Discover How Starfish Babies Turn Themselves into Living Crystals!

Swarms of migrating animals are among the major attractions of Africa, such as the wildebeests, zebras, elephants, and buffalos. They all appear to move in harmony, in amazing unity.

Up in the heavens, you can see flocks of flamingos, shorebirds, robins, and pigeons. Though, especially awe-inspiring is the murmuration of starlings — thousands of these birds swooping, swirling, flying gracefully together like a troupe of ballerinas across the evening sky.

Photo: YouTube/Nature Video

Then, there’s the sardine run, an underwater attraction that is also mesmerizing to watch.

And yet, there’s another incredible biological phenomenon that you can only view under a microscope — the congregation of starfish embryos in the shapes of crystals!

Yes, you have seen a lot of animals grouping together whether in migration or in flight — some of them like the starlings, moving in perfect harmony.
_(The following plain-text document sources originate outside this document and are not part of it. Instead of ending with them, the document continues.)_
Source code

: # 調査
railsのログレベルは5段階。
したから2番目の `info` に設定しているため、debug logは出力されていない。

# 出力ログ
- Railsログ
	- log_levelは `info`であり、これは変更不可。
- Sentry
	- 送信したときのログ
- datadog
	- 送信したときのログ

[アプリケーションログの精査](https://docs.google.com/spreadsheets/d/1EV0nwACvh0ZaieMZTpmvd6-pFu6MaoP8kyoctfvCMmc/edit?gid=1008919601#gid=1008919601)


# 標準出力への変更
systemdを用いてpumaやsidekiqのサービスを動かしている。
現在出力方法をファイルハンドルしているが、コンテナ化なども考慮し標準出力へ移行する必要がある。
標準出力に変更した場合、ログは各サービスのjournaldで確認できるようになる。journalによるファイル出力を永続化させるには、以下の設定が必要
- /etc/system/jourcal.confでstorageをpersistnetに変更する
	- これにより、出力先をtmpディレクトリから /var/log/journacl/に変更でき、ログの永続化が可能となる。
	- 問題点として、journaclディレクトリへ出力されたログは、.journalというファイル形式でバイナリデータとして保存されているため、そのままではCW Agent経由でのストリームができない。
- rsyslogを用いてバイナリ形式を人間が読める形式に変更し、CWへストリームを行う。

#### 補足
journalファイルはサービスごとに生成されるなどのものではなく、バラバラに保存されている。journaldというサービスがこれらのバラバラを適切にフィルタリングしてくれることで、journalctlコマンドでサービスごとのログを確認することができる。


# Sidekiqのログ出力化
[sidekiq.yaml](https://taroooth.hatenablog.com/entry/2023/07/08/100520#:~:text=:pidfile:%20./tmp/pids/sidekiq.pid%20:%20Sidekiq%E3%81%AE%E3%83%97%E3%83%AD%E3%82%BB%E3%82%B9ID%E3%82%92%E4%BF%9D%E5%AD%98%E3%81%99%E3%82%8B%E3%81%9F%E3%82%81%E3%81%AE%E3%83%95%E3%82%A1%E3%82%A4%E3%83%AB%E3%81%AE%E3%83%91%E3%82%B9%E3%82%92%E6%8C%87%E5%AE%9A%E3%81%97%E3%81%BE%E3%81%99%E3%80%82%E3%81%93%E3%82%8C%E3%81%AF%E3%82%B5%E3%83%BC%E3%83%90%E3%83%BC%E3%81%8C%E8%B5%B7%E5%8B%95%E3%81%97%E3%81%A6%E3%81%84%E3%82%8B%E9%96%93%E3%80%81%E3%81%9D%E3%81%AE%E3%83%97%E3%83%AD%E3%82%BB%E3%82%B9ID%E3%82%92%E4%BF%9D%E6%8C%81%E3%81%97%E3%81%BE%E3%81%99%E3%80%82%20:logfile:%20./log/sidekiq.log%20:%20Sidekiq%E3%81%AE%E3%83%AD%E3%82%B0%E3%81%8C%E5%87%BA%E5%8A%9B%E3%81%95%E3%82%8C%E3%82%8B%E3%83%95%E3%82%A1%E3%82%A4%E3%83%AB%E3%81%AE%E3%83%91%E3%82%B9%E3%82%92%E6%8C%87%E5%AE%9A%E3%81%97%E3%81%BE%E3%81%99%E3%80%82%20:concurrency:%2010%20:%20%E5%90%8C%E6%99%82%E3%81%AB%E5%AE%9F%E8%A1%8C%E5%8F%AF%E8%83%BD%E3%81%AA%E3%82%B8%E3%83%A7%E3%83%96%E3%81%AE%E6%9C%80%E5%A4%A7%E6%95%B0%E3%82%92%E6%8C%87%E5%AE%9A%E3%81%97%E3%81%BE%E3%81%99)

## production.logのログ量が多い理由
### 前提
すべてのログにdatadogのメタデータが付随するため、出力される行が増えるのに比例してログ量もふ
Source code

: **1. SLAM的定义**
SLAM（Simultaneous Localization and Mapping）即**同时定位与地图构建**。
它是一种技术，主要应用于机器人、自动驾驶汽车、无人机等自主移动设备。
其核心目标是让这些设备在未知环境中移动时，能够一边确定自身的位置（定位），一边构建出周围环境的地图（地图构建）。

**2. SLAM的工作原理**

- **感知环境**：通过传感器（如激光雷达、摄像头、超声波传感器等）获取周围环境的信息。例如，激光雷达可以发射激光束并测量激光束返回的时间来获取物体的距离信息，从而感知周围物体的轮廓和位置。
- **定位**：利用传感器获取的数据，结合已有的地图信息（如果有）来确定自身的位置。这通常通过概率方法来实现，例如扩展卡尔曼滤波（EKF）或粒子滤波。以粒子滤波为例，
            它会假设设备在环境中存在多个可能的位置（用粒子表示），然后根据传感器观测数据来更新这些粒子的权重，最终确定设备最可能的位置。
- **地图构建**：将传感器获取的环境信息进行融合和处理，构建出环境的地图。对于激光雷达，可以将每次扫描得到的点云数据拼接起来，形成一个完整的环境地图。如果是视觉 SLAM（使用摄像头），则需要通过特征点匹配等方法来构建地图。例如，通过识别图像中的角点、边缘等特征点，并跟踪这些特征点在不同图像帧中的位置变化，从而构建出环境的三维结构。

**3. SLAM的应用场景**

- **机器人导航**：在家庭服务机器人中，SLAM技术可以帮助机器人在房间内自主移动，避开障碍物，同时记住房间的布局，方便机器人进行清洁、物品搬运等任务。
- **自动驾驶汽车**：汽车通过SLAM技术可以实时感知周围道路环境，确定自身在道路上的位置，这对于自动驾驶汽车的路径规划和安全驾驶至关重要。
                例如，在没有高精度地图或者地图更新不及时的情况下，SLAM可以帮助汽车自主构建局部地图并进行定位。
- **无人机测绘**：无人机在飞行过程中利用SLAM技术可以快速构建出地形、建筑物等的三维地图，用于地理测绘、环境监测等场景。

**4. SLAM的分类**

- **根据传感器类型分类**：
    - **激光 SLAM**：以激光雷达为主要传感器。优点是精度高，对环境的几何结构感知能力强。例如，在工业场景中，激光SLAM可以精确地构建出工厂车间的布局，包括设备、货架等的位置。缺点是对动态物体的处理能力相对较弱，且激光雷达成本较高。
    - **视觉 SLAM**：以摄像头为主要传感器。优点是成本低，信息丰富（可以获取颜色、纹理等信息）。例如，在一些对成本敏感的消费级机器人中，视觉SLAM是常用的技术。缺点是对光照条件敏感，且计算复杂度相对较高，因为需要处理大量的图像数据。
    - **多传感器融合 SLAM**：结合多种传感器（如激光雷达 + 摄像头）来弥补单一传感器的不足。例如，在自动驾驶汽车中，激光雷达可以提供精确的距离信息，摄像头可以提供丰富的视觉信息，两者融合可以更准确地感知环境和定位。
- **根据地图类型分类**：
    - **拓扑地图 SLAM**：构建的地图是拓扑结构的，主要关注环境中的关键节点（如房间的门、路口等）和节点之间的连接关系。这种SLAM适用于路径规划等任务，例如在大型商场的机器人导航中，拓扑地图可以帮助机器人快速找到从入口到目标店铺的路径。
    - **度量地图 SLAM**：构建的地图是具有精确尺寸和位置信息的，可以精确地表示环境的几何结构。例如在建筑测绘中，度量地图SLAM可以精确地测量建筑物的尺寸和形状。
But you have not seen any of these animal groups adopting a crystalline form while they fly, run, or swim.

Photo: YouTube/Nature Video

Of course, there’s the V-shaped formation of geese, swans, cranes, ducks, and some other migratory birds. But, not as a crystal.

Now, for the first time, a team of scientists — Tzer Han Tan at Harvard University, Alexander Mietke at the Massachusetts Institute of Technology, and their colleagues — discovered how one type of multi-cellular organisms is capable of forming into living crystals as they spin and congregate together.

“Our experimental observations show how, over the course of their natural development, thousands of swimming embryos come together to form living chiral crystal structures that persist for many hours,” said the authors of this new study about starfish embryos.

They observed how from rapidly dividing fertilized cells, hours-old starfish embryos begin to spin in the same direction and rise to the water surface to form hexagonal clusters.

Photo: YouTube/Nature Video

“Over time, these clusters grow into larger crystals, reaching sizes of hundreds to thousands of embryos and persisting for tens of hours,” added the authors.

As the starfish embryos develop, their crystal forms dissolve, and each organism continues to grow individually.

What mystifies the team is why starfish embryos have to come together in such large numbers. And what is the significance of their crystalline formation to their growth?

The authors are excited to find out more about this biological phenomenon and how this discovery can further broaden their study of active matter.